Red Leaf


Through the open door, I watched as the branches of the neem tree danced to the afternoon breeze. Or should I say, as the wind rocked the branches. On a particular branch, near the apex and amidst the immense greenness, I noticed a little leaf, somewhat red. And somewhat parched, and somewhat out of place. If it was located somewhere else, would that branch have swayed differently? Or just the same – the angle, the rhythm, the dynamics, save for the absence of the lonely leaf?

My eyes dropped and I stared at the children playing on the dusty street. The afternoon sun was burning but they were oblivious. What does the future hold for them? Will they embrace it? Then an old woman passed by. Her faded blue jacket and black cap were her only protection from the furious sun. While her two arms each carried a pail of fish, her broken voice called out to customers to buy her enterprise. How much does she earn each day? And how long have she been doing that? Years ago, back when she was still a child, did she have an idea that she would become a fish vendor? Did she resist her fate? I watched the children again. What are their dreams? Do they know their purpose in life? And in this world?

I glanced up and looked at the leaves again, still swaying leeward. I realized that humans are like the leaves – we sway to where the winds blow, yet always, attached to the tree. Like leaves with all their intricate patterns of shapes and colors, we are all unique, and who and what we are are defined by our actions and choices. Still, the urge to “place” ourselves in this world is common to all. They say that we create our own destinies. That the future will always lie in our hands. Did we plan years ago what we become right now?
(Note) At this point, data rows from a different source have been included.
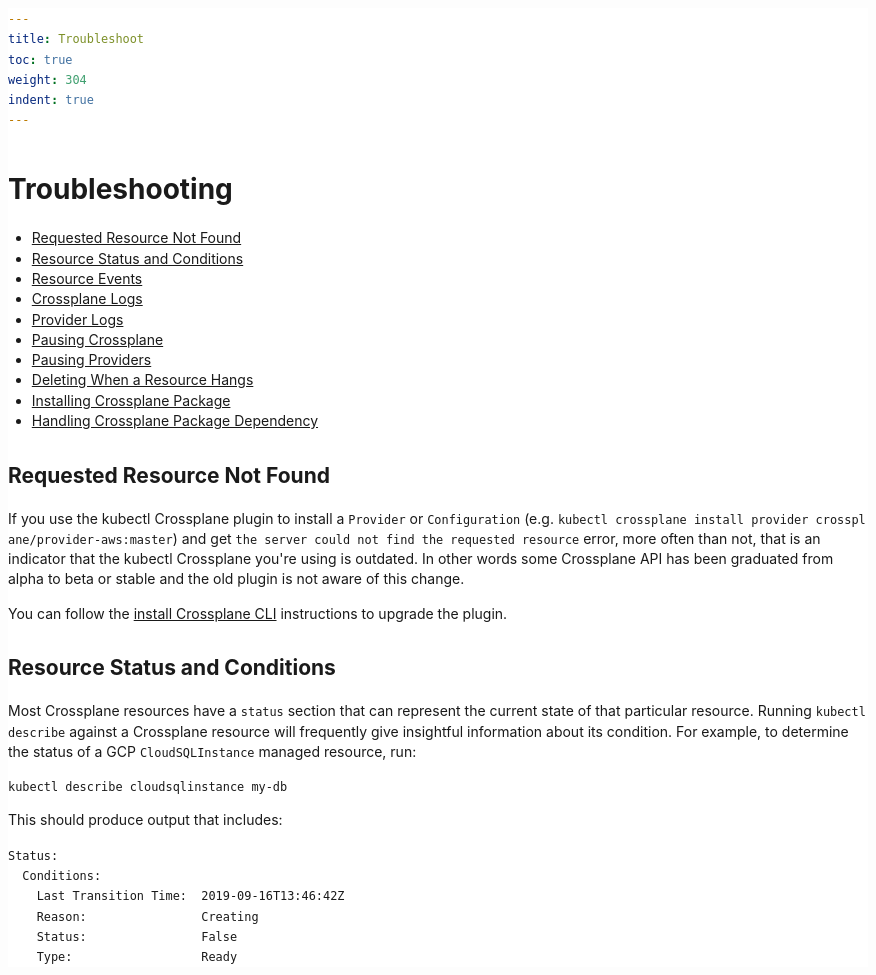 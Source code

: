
 ```yaml
---
title: Troubleshoot
toc: true
weight: 304
indent: true
---
```


# Troubleshooting

* [Requested Resource Not Found]
* [Resource Status and Conditions]
* [Resource Events]
* [Crossplane Logs]
* [Provider Logs]
* [Pausing Crossplane]
* [Pausing Providers]
* [Deleting When a Resource Hangs]
* [Installing Crossplane Package]
* [Handling Crossplane Package Dependency]

## Requested Resource Not Found

If you use the kubectl Crossplane plugin to install a `Provider` or `Configuration`
(e.g. `kubectl crossplane install provider crossplane/provider-aws:master`) and
get `the server could not find the requested resource` error, more often than
not, that is an indicator that the kubectl Crossplane you're using is outdated.
In other words some Crossplane API has been graduated from alpha to beta or stable
and the old plugin is not aware of this change.

You can follow the [install Crossplane CLI] instructions to upgrade the plugin.

## Resource Status and Conditions

Most Crossplane resources have a `status` section that can represent the current
state of that particular resource. Running `kubectl describe` against a
Crossplane resource will frequently give insightful information about its
condition. For example, to determine the status of a GCP `CloudSQLInstance`
managed resource, run:

```shell
kubectl describe cloudsqlinstance my-db
```

This should produce output that includes:

```console
Status:
  Conditions:
    Last Transition Time:  2019-09-16T13:46:42Z
    Reason:                Creating
    Status:                False
    Type:                  Ready
```


[Requested Resource Not Found]: #requested-resource-not-found
[install Crossplane CLI]: ../getting-started/install-configure.md#install-crossplane-cli
[Resource Status and Conditions]: #resource-status-and-conditions
[Resource Events]: #resource-events
[Crossplane Logs]: #crossplane-logs
[Provider Logs]: #provider-logs
[Pausing Crossplane]: #pausing-crossplane
[Pausing Providers]: #pausing-providers
[Deleting When a Resource Hangs]: #deleting-when-a-resource-hangs
[Installing Crossplane Package]: #installing-crossplane-package
[Crossplane package]: https://crossplane.io/docs/v1.3/concepts/packages.html
[Handling Crossplane Package Dependency]: #handling-crossplane-package-dependency
[semver spec]: https://github.com/Masterminds/semver#basic-comparisons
The wind intensified and the leaves soon fell one by one. But the small red leaf clung on. Every day is a struggle – a struggle to satisfy every hunger in our blood and in our spirits, a struggle to prove ourselves and make worth of our existence, a struggle to survive each day itself. As always, we endure.

If the leaf has a mind, will it realize its difference from the surrounding green leaves? If it has feelings, will it be sad and wish for a different place? For a different branch where other red leaves grow? For a different tree where the winds are gentle? Or will it wish for becoming a totally different leaf? For becoming other than what it is and where it is?
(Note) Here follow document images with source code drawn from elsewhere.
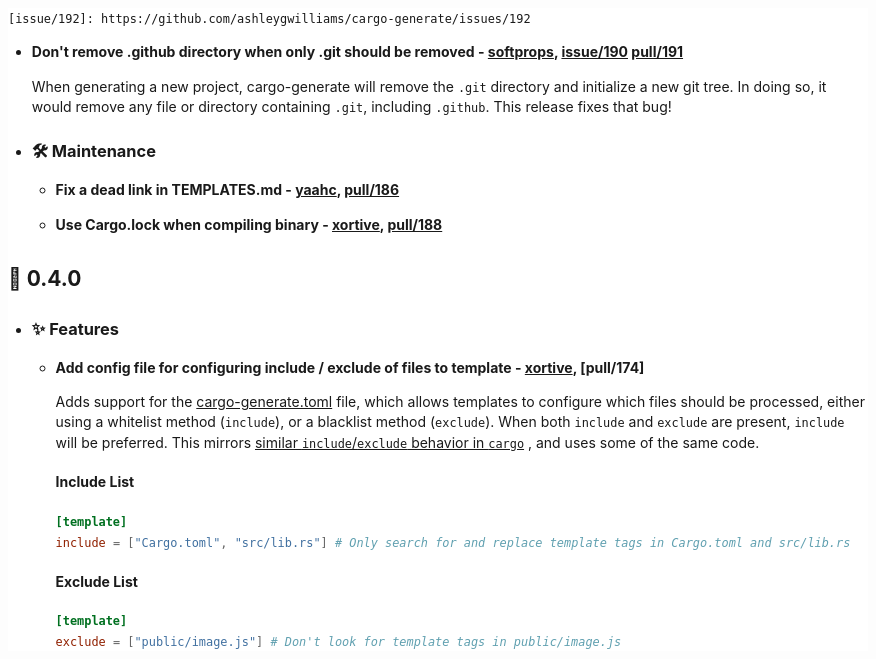     [issue/192]: https://github.com/ashleygwilliams/cargo-generate/issues/192

  - **Don't remove .github directory when only .git should be removed - [softprops], [issue/190] [pull/191]**

    When generating a new project, cargo-generate will remove the `.git` directory and initialize a new git tree. In
    doing so, it would remove any file or directory containing `.git`, including `.github`. This release fixes that bug!

    [softprops]: https://github.com/softprops

    [pull/191]: https://github.com/ashleygwilliams/cargo-generate/pull/191

    [issue/190]: https://github.com/ashleygwilliams/cargo-generate/issues/190

- ### 🛠️ Maintenance

  - **Fix a dead link in TEMPLATES.md - [yaahc], [pull/186]**

    [yaahc]: https://github.com/yaahc

    [pull/186]: https://github.com/ashleygwilliams/cargo-generate/pull/186

  - **Use Cargo.lock when compiling binary - [xortive], [pull/188]**

  [xortive]: https://github.com/xortive

  [pull/188]: https://github.com/ashleygwilliams/cargo-generate/pull/188

## 🍕 0.4.0

- ### ✨ Features

  - **Add config file for configuring include / exclude of files to template - [xortive], [pull/174]**

    Adds support for
    the [cargo-generate.toml](https://github.com/ashleygwilliams/cargo-generate/blob/main/README.md#include--exclude)
    file, which allows templates to configure which files should be processed, either using a whitelist
    method (`include`), or a blacklist method (`exclude`). When both `include` and `exclude` are present, `include`
    will be preferred. This
    mirrors [similar `include`/`exclude` behavior in `cargo`](https://doc.rust-lang.org/cargo/reference/manifest.html#the-exclude-and-include-fields-optional)
    , and uses some of the same code.

    #### Include List

      ```toml
      [template]
      include = ["Cargo.toml", "src/lib.rs"] # Only search for and replace template tags in Cargo.toml and src/lib.rs
      ```

    #### Exclude List

      ```toml
      [template]
      exclude = ["public/image.js"] # Don't look for template tags in public/image.js
      ```


[0.23.4]: https://github.com/cargo-generate/cargo-generate/compare/0.23.3...0.23.4
[0.23.3]: https://github.com/cargo-generate/cargo-generate/compare/0.23.2...0.23.3
[0.23.2]: https://github.com/cargo-generate/cargo-generate/compare/0.23.1...0.23.2
[0.23.1]: https://github.com/cargo-generate/cargo-generate/compare/0.23.0...0.23.1
[0.23.0]: https://github.com/cargo-generate/cargo-generate/compare/0.22.1...0.23.0
[0.22.1]: https://github.com/cargo-generate/cargo-generate/compare/0.22.0...0.22.1
[0.22.0]: https://github.com/cargo-generate/cargo-generate/compare/0.21.3...0.22.0
[0.21.3]: https://github.com/cargo-generate/cargo-generate/compare/0.21.2...0.21.3
[0.21.2]: https://github.com/cargo-generate/cargo-generate/compare/0.21.1...0.21.2
[0.21.1]: https://github.com/cargo-generate/cargo-generate/compare/0.21.0...0.21.1
[0.21.0]: https://github.com/cargo-generate/cargo-generate/compare/0.20.0...0.21.0
[0.20.0]: https://github.com/cargo-generate/cargo-generate/compare/0.19.0...0.20.0
[0.19.0]: https://github.com/cargo-generate/cargo-generate/compare/0.18.5...0.19.0
[0.18.5]: https://github.com/cargo-generate/cargo-generate/compare/v0.18.4...v0.18.5
[0.18.4]: https://github.com/cargo-generate/cargo-generate/compare/v0.18.3...v0.18.4
[0.18.3]: https://github.com/cargo-generate/cargo-generate/compare/v0.18.2...v0.18.3
[0.18.2]: https://github.com/cargo-generate/cargo-generate/compare/v0.18.1...v0.18.2
[0.18.1]: https://github.com/cargo-generate/cargo-generate/compare/v0.18.0...v0.18.1
[0.18.0]: https://github.com/cargo-generate/cargo-generate/compare/v0.17.6...v0.18.0
[0.17.6]: https://github.com/cargo-generate/cargo-generate/compare/v0.17.5...v0.17.6
[0.17.5]: https://github.com/cargo-generate/cargo-generate/compare/v0.17.4...v0.17.5
[0.17.4]: https://github.com/cargo-generate/cargo-generate/compare/v0.17.3...v0.17.4
[0.17.3]: https://github.com/cargo-generate/cargo-generate/compare/v0.17.2...v0.17.3
[0.17.2]: https://github.com/cargo-generate/cargo-generate/compare/v0.17.1...v0.17.2
[0.17.1]: https://github.com/cargo-generate/cargo-generate/compare/v0.17.0...v0.17.1
[0.17.0]: https://github.com/cargo-generate/cargo-generate/compare/v0.16.0...v0.17.0
[0.16.0]: https://github.com/cargo-generate/cargo-generate/compare/v0.15.2...v0.16.0
[0.15.2]: https://github.com/cargo-generate/cargo-generate/compare/v0.15.1...v0.15.2
[0.15.1]: https://github.com/cargo-generate/cargo-generate/compare/v0.15.0...v0.15.1
[0.15.0]: https://github.com/cargo-generate/cargo-generate/compare/v0.14.0...v0.15.0
[0.14.0]: https://github.com/cargo-generate/cargo-generate/compare/v0.13.1...v0.14.0
[0.13.1]: https://github.com/cargo-generate/cargo-generate/compare/v0.13.0...v0.13.1
[0.13.0]: https://github.com/cargo-generate/cargo-generate/compare/v0.12.0...v0.13.0
[0.12.0]: https://github.com/cargo-generate/cargo-generate/compare/v0.11.1...v0.12.0
[0.11.1]: https://github.com/cargo-generate/cargo-generate/compare/v0.11.0...v0.11.1
[0.11.0]: https://github.com/cargo-generate/cargo-generate/compare/v0.10.3...v0.11.0
[0.10.3]: https://github.com/cargo-generate/cargo-generate/compare/v0.10.2...v0.10.3
[0.10.2]: https://github.com/cargo-generate/cargo-generate/compare/v0.10.1...v0.10.2
[0.10.1]: https://github.com/cargo-generate/cargo-generate/compare/v0.10.0...v0.10.1
  [antweiss]: https://github.com/antweiss
  [pull/123]: https://github.com/ashleygwilliams/cargo-generate/pull/123
  [Sreyas-Sreelal]: https://github.com/Sreyas-Sreelal
  [pull/121]: https://github.com/ashleygwilliams/cargo-generate/pull/121
[0.10.0]: https://github.com/cargo-generate/cargo-generate/compare/v0.9.0...v0.10.0
[0.9.0]: https://github.com/cargo-generate/cargo-generate/compare/v0.8.0...v0.9.0
[0.8.0]: https://github.com/cargo-generate/cargo-generate/compare/v0.7.2...v0.8.0
[0.7.2]: https://github.com/cargo-generate/cargo-generate/compare/v0.7.1...v0.7.2
[0.7.1]: https://github.com/cargo-generate/cargo-generate/compare/v0.7.0...v0.7.1
[0.7.0]: https://github.com/cargo-generate/cargo-generate/compare/v0.6.1...v0.7.0
[0.6.1]: https://github.com/cargo-generate/cargo-generate/compare/v0.6.0...v0.6.1
[0.6.0]: https://github.com/cargo-generate/cargo-generate/compare/v0.6.0-alpha.2...v0.6.0
[0.6.0-alpha.2]: https://github.com/cargo-generate/cargo-generate/compare/v0.6.0-alpha.1...v0.6.0-alpha.2
[0.6.0-alpha.1]: https://github.com/cargo-generate/cargo-generate/compare/v0.5.3...v0.6.0-alpha.1
[0.5.3]: https://github.com/cargo-generate/cargo-generate/compare/v0.5.2...v0.5.3
[0.5.2]: https://github.com/cargo-generate/cargo-generate/compare/v0.5.1...v0.5.2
Momentarily, the wind halted, and gently, the red leaf broke off the branch and floated through the air. Second by second, it drifted and twirled. And finally, the earth embraced its fall. A child ran and stepped on it. The red leaf was crushed.

From the same ground, it was born and buried. From the tree where its destiny was tied, it held on and let go. Through the wind, it struggled and rested.

Are we really like the leaves?

Or leaves are simply leaves?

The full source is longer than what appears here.